DATA RECORDS:
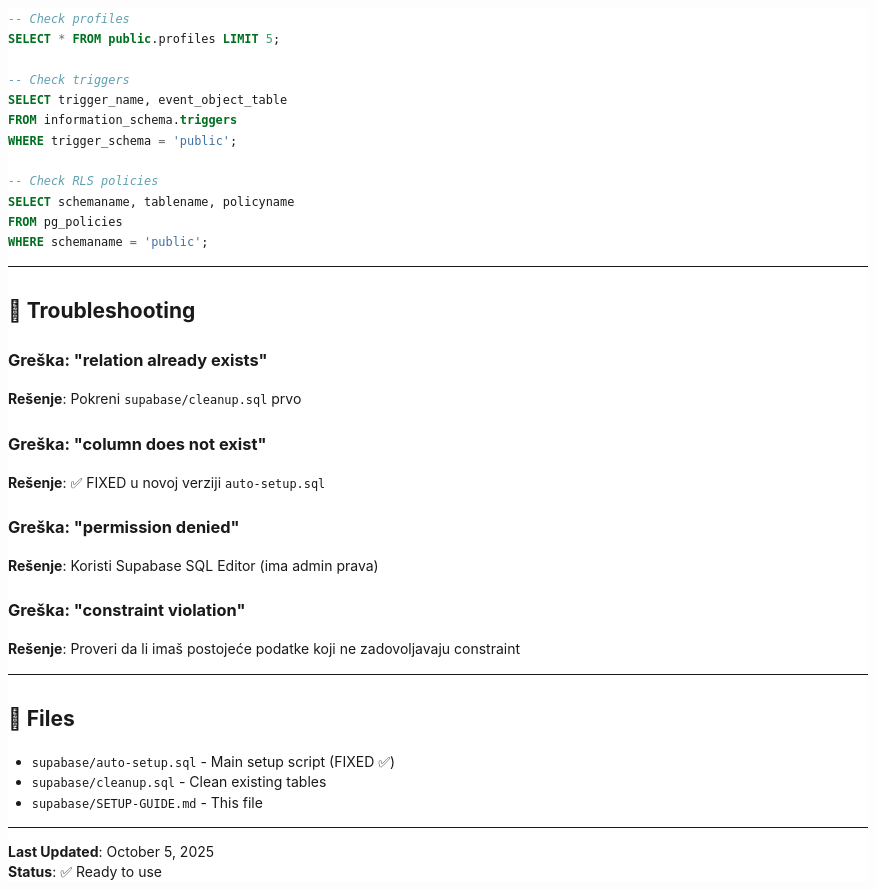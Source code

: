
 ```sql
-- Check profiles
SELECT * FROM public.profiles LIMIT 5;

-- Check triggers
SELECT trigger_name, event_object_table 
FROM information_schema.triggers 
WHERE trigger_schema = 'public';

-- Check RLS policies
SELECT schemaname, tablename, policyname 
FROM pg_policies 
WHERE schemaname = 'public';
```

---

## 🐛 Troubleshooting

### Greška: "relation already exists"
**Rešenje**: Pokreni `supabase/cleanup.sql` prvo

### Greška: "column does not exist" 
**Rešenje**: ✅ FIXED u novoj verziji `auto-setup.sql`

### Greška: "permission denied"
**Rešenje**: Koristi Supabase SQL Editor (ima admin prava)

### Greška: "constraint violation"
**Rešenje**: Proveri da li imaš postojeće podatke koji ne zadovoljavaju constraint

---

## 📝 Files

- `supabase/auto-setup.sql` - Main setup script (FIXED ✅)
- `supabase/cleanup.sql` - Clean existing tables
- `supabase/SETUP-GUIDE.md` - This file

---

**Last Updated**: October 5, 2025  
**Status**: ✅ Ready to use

WORK REQUIRED: Return all the material exactly, pictures excluded.

OUTPUT BELOW:
Source code

:
 ```sql
-- Check profiles
SELECT * FROM public.profiles LIMIT 5;

-- Check triggers
SELECT trigger_name, event_object_table 
FROM information_schema.triggers 
WHERE trigger_schema = 'public';

-- Check RLS policies
SELECT schemaname, tablename, policyname 
FROM pg_policies 
WHERE schemaname = 'public';
```

---

## 🐛 Troubleshooting

### Greška: "relation already exists"
**Rešenje**: Pokreni `supabase/cleanup.sql` prvo

### Greška: "column does not exist" 
**Rešenje**: ✅ FIXED u novoj verziji `auto-setup.sql`

### Greška: "permission denied"
**Rešenje**: Koristi Supabase SQL Editor (ima admin prava)

### Greška: "constraint violation"
**Rešenje**: Proveri da li imaš postojeće podatke koji ne zadovoljavaju constraint

---

## 📝 Files

- `supabase/auto-setup.sql` - Main setup script (FIXED ✅)
- `supabase/cleanup.sql` - Clean existing tables
- `supabase/SETUP-GUIDE.md` - This file

---

**Last Updated**: October 5, 2025  
**Status**: ✅ Ready to use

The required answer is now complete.